<<<<

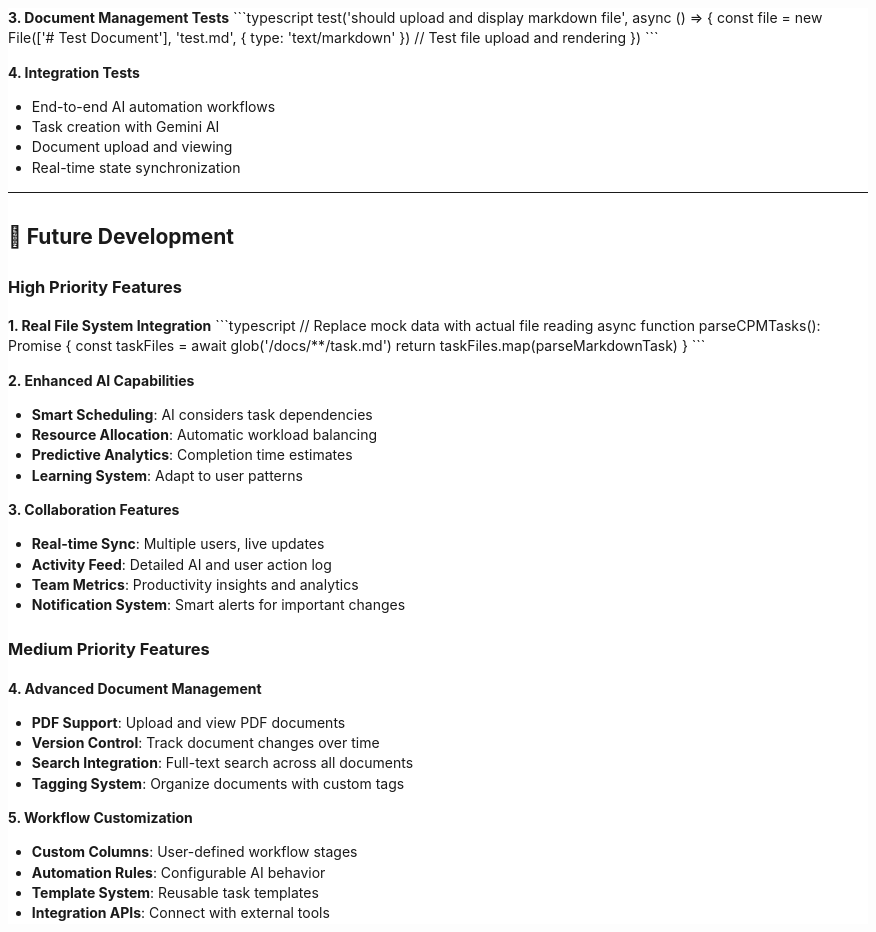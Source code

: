 **3. Document Management Tests**
\`\`\`typescript
test('should upload and display markdown file', async () => {
  const file = new File(['# Test Document'], 'test.md', { type: 'text/markdown' })
  // Test file upload and rendering
})
\`\`\`

**4. Integration Tests**
- End-to-end AI automation workflows
- Task creation with Gemini AI
- Document upload and viewing
- Real-time state synchronization

---

## 🚀 Future Development

### High Priority Features

**1. Real File System Integration**
\`\`\`typescript
// Replace mock data with actual file reading
async function parseCPMTasks(): Promise<CPMBoard> {
  const taskFiles = await glob('/docs/**/task.md')
  return taskFiles.map(parseMarkdownTask)
}
\`\`\`

**2. Enhanced AI Capabilities**
- **Smart Scheduling**: AI considers task dependencies
- **Resource Allocation**: Automatic workload balancing
- **Predictive Analytics**: Completion time estimates
- **Learning System**: Adapt to user patterns

**3. Collaboration Features**
- **Real-time Sync**: Multiple users, live updates
- **Activity Feed**: Detailed AI and user action log
- **Team Metrics**: Productivity insights and analytics
- **Notification System**: Smart alerts for important changes

### Medium Priority Features

**4. Advanced Document Management**
- **PDF Support**: Upload and view PDF documents
- **Version Control**: Track document changes over time
- **Search Integration**: Full-text search across all documents
- **Tagging System**: Organize documents with custom tags

**5. Workflow Customization**
- **Custom Columns**: User-defined workflow stages
- **Automation Rules**: Configurable AI behavior
- **Template System**: Reusable task templates
- **Integration APIs**: Connect with external tools
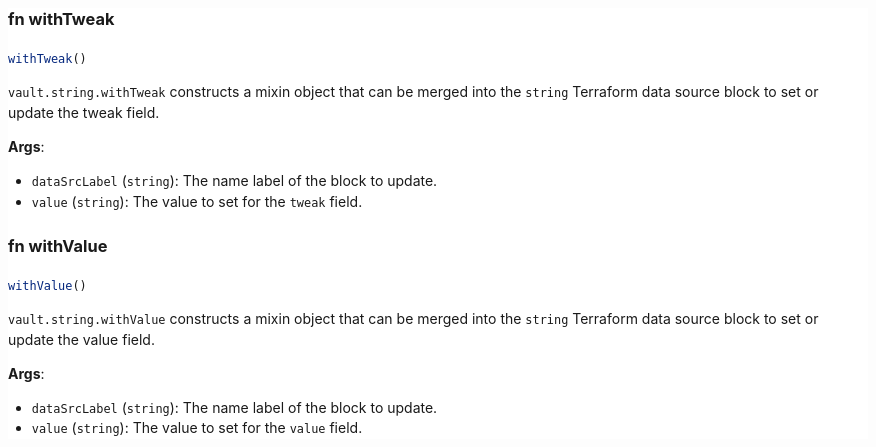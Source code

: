 
### fn withTweak

```ts
withTweak()
```

`vault.string.withTweak` constructs a mixin object that can be merged into the `string`
Terraform data source block to set or update the tweak field.



**Args**:
  - `dataSrcLabel` (`string`): The name label of the block to update.
  - `value` (`string`): The value to set for the `tweak` field.


### fn withValue

```ts
withValue()
```

`vault.string.withValue` constructs a mixin object that can be merged into the `string`
Terraform data source block to set or update the value field.



**Args**:
  - `dataSrcLabel` (`string`): The name label of the block to update.
  - `value` (`string`): The value to set for the `value` field.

>>>>

Each line in the data that holds the string "Integration" should be found and copied.

Result below:
**4. Integration Tests**
**1. Real File System Integration**
- **Search Integration**: Full-text search across all documents
- **Integration APIs**: Connect with external tools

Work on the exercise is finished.